The results of this study have implications for policy and practice in early childhood education programs. Burnout and STS have been previously positively associated with adverse health outcomes [27,28], while compassion satisfaction has shown to possibly serve as a buffer against stressful situations [28]. The wellbeing of early childhood educators and the working environment affect the stability of child and teacher/ adult relationships [8,14,15]. For example, early childhood educators who are mentally and physically healthier are better able to effectively perform job tasks and provide quality care and education to children, as well as effectively deal with the stress of the job [9]. Employees who consider themselves healthy have less absenteeism, are more present in their interactions with children, and model positive behavior in the classroom [32]. A focus on Head Start employee wellbeing, with goals to bolster compassion satisfaction and prevent burnout and STS, will positively impact not only staff, but children and families. Trauma-informed care training is critical for raising awareness within individuals and organizations to create and maintain a healthy workforce in order to best serve Head Start communities.


The UCLA Health Care Institute conducted this large study of professional quality of life and organizational readiness among Head Start staff throughout the United States in the early months of the pandemic to better understand the extent to which individuals were experiencing compassion satisfaction, burnout, and secondary traumatic stress. Agencies were also surveyed to assess organizational readiness to effectively respond to these factors. The findings of this study indicate that overall, both direct and indirect roles are experiencing significantly high levels of burnout and STS. However, compassion satisfaction may serve as a protective factor against burnout and STS [43].

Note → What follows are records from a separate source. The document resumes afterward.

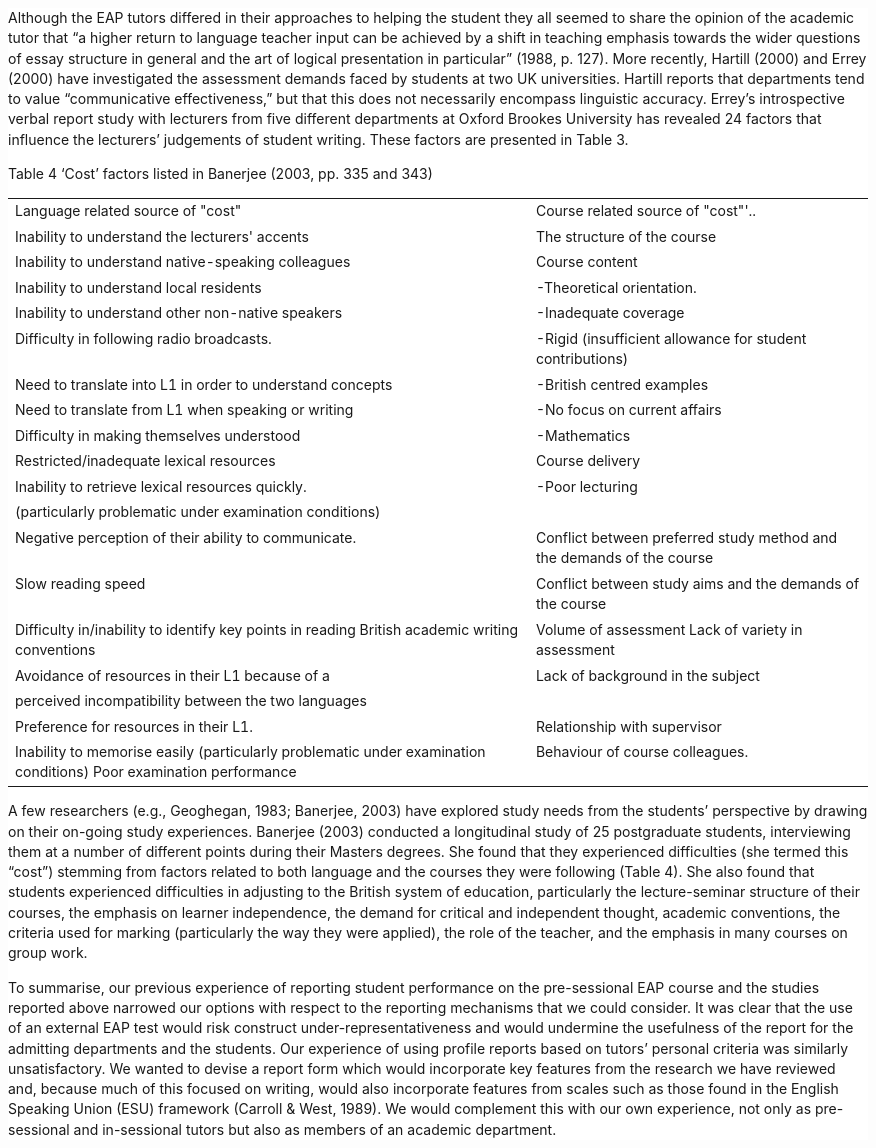 Although the EAP tutors differed in their approaches to helping the student they all seemed to share the opinion of the academic tutor that “a higher return to language teacher input can be achieved by a shift in teaching emphasis towards the wider questions of essay structure in general and the art of logical presentation in particular” (1988, p. 127). More recently, Hartill (2000) and Errey (2000) have investigated the assessment demands faced by students at two UK universities. Hartill reports that departments tend to value “communicative effectiveness,” but that this does not necessarily encompass linguistic accuracy. Errey’s introspective verbal report study with lecturers from five different departments at Oxford Brookes University has revealed 24 factors that influence the lecturers’ judgements of student writing. These factors are presented in Table 3.

Table 4 ‘Cost’ factors listed in Banerjee (2003, pp. 335 and 343)   

<html><body><table><tr><td>Language related source of &quot;cost&quot;</td><td>Course related source of &quot;cost&quot;&#x27;..</td></tr><tr><td>Inability to understand the lecturers&#x27; accents</td><td>The structure of the course</td></tr><tr><td>Inability to understand native-speaking colleagues</td><td>Course content</td></tr><tr><td>Inability to understand local residents</td><td>-Theoretical orientation.</td></tr><tr><td>Inability to understand other non-native speakers</td><td>-Inadequate coverage</td></tr><tr><td>Difficulty in following radio broadcasts.</td><td>-Rigid (insufficient allowance for student contributions)</td></tr><tr><td>Need to translate into L1 in order to understand concepts</td><td>-British centred examples</td></tr><tr><td>Need to translate from L1 when speaking or writing</td><td>-No focus on current affairs</td></tr><tr><td>Difficulty in making themselves understood</td><td>-Mathematics</td></tr><tr><td>Restricted/inadequate lexical resources</td><td>Course delivery</td></tr><tr><td>Inability to retrieve lexical resources quickly.</td><td>-Poor lecturing</td></tr><tr><td>(particularly problematic under examination conditions)</td><td></td></tr><tr><td>Negative perception of their ability to communicate.</td><td>Conflict between preferred study method and the demands of the course</td></tr><tr><td>Slow reading speed</td><td>Conflict between study aims and the demands of the course</td></tr><tr><td>Difficulty in/inability to identify key points in reading British academic writing conventions</td><td>Volume of assessment Lack of variety in assessment</td></tr><tr><td>Avoidance of resources in their L1 because of a</td><td>Lack of background in the subject</td></tr><tr><td>perceived incompatibility between the two languages</td><td></td></tr><tr><td>Preference for resources in their L1.</td><td>Relationship with supervisor</td></tr><tr><td>Inability to memorise easily (particularly problematic under examination conditions) Poor examination performance</td><td>Behaviour of course colleagues.</td></tr></table></body></html>

A few researchers (e.g., Geoghegan, 1983; Banerjee, 2003) have explored study needs from the students’ perspective by drawing on their on-going study experiences. Banerjee (2003) conducted a longitudinal study of 25 postgraduate students, interviewing them at a number of different points during their Masters degrees. She found that they experienced difficulties (she termed this “cost”) stemming from factors related to both language and the courses they were following (Table 4). She also found that students experienced difficulties in adjusting to the British system of education, particularly the lecture-seminar structure of their courses, the emphasis on learner independence, the demand for critical and independent thought, academic conventions, the criteria used for marking (particularly the way they were applied), the role of the teacher, and the emphasis in many courses on group work.

To summarise, our previous experience of reporting student performance on the pre-sessional EAP course and the studies reported above narrowed our options with respect to the reporting mechanisms that we could consider. It was clear that the use of an external EAP test would risk construct under-representativeness and would undermine the usefulness of the report for the admitting departments and the students. Our experience of using profile reports based on tutors’ personal criteria was similarly unsatisfactory. We wanted to devise a report form which would incorporate key features from the research we have reviewed and, because much of this focused on writing, would also incorporate features from scales such as those found in the English Speaking Union (ESU) framework (Carroll & West, 1989). We would complement this with our own experience, not only as pre-sessional and in-sessional tutors but also as members of an academic department.
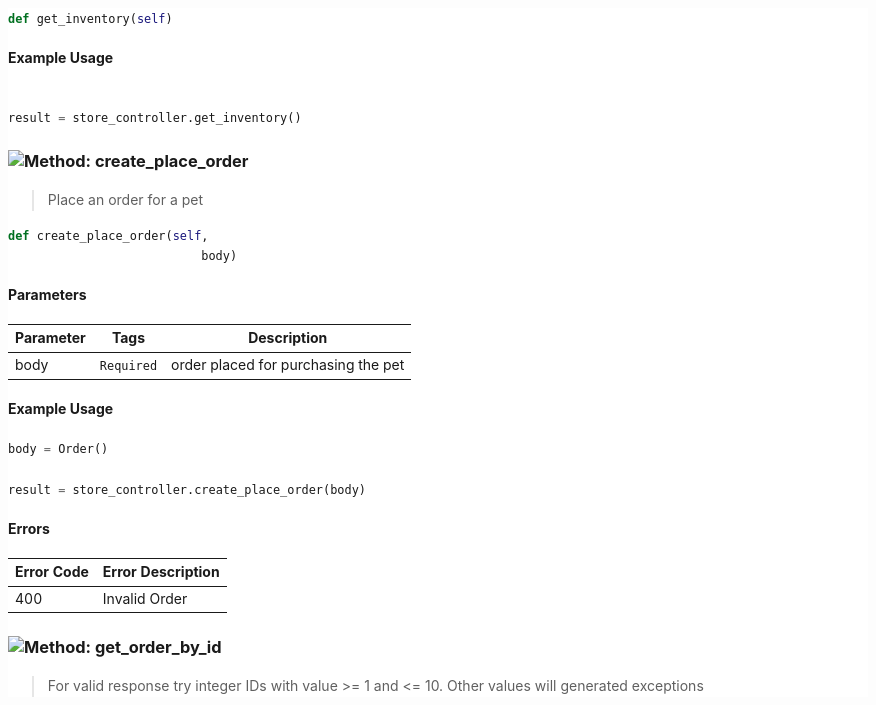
 ```python
def get_inventory(self)
```

#### Example Usage

```python

result = store_controller.get_inventory()

```


### <a name="create_place_order"></a>![Method: ](https://apidocs.io/img/method.png ".StoreController.create_place_order") create_place_order

> Place an order for a pet

```python
def create_place_order(self,
                           body)
```

#### Parameters

| Parameter | Tags | Description |
|-----------|------|-------------|
| body |  ``` Required ```  | order placed for purchasing the pet |



#### Example Usage

```python
body = Order()

result = store_controller.create_place_order(body)

```

#### Errors

| Error Code | Error Description |
|------------|-------------------|
| 400 | Invalid Order |




### <a name="get_order_by_id"></a>![Method: ](https://apidocs.io/img/method.png ".StoreController.get_order_by_id") get_order_by_id

> For valid response try integer IDs with value >= 1 and <= 10. Other values will generated exceptions
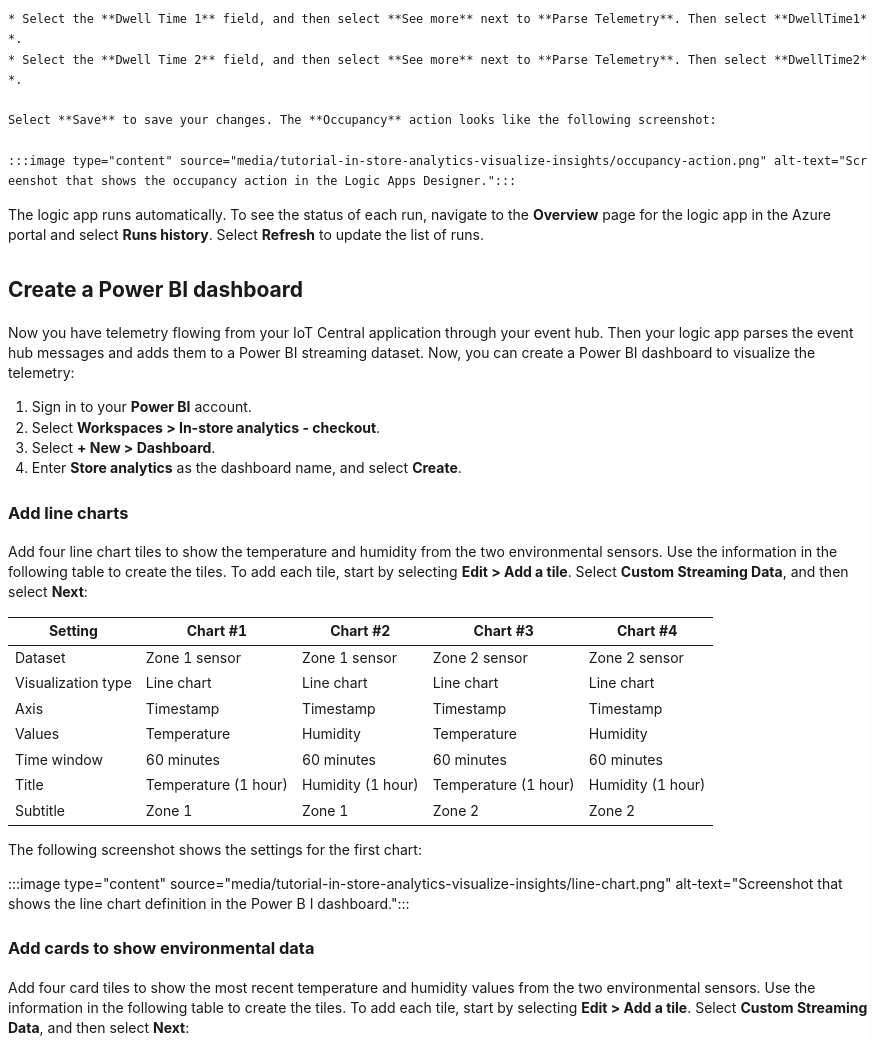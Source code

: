     * Select the **Dwell Time 1** field, and then select **See more** next to **Parse Telemetry**. Then select **DwellTime1**.
    * Select the **Dwell Time 2** field, and then select **See more** next to **Parse Telemetry**. Then select **DwellTime2**.

    Select **Save** to save your changes. The **Occupancy** action looks like the following screenshot:

    :::image type="content" source="media/tutorial-in-store-analytics-visualize-insights/occupancy-action.png" alt-text="Screenshot that shows the occupancy action in the Logic Apps Designer.":::

The logic app runs automatically. To see the status of each run, navigate to the **Overview** page for the logic app in the Azure portal and select **Runs history**. Select **Refresh** to update the list of runs.

## Create a Power BI dashboard

Now you have telemetry flowing from your IoT Central application through your event hub. Then your logic app parses the event hub messages and adds them to a Power BI streaming dataset. Now, you can create a Power BI dashboard to visualize the telemetry:

1. Sign in to your **Power BI** account.
1. Select **Workspaces > In-store analytics - checkout**.
1. Select **+ New > Dashboard**.
1. Enter **Store analytics** as the dashboard name, and select **Create**.

### Add line charts

Add four line chart tiles to show the temperature and humidity from the two environmental sensors. Use the information in the following table to create the tiles. To add each tile, start by selecting **Edit > Add a tile**. Select **Custom Streaming Data**, and then select **Next**:

| Setting | Chart #1 | Chart #2 | Chart #3 | Chart #4 |
| ------- | -------- | -------- | -------- | -------- |
| Dataset | Zone 1 sensor | Zone 1 sensor | Zone 2 sensor | Zone 2 sensor |
| Visualization type | Line chart | Line chart | Line chart | Line chart |
| Axis | Timestamp | Timestamp | Timestamp | Timestamp |
| Values | Temperature | Humidity | Temperature | Humidity |
| Time window | 60 minutes | 60 minutes | 60 minutes | 60 minutes |
| Title | Temperature (1 hour) | Humidity (1 hour) | Temperature (1 hour) | Humidity (1 hour) |
| Subtitle | Zone 1 | Zone 1 | Zone 2 | Zone 2 |

The following screenshot shows the settings for the first chart:

:::image type="content" source="media/tutorial-in-store-analytics-visualize-insights/line-chart.png" alt-text="Screenshot that shows the line chart definition in the Power B I dashboard.":::

### Add cards to show environmental data

Add four card tiles to show the most recent temperature and humidity values from the two environmental sensors. Use the information in the following table to create the tiles. To add each tile, start by selecting **Edit > Add a tile**. Select **Custom Streaming Data**, and then select **Next**:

Future research will continue to explore professional quality of life and evaluate organizational readiness in Head Start programs in order to achieve a better understanding of the steps that have been taken and their impact. In the year since this data was collected, a trauma-informed care institute was developed to respond to the needs of this population as identified by this study. Two cohorts of Head Start agencies have completed workshops three weeks in duration to educate them on stress management and trauma-informed approaches at the individual and organizational level. Our future research will publish one-year follow-up data to determine the institute’s impact, acknowledging that the pandemic may be affecting the population differently during this time.


We would like to thank the participants who took part in this study and our research team for all of their hard work during these difficult times of the COVID-19 pandemic.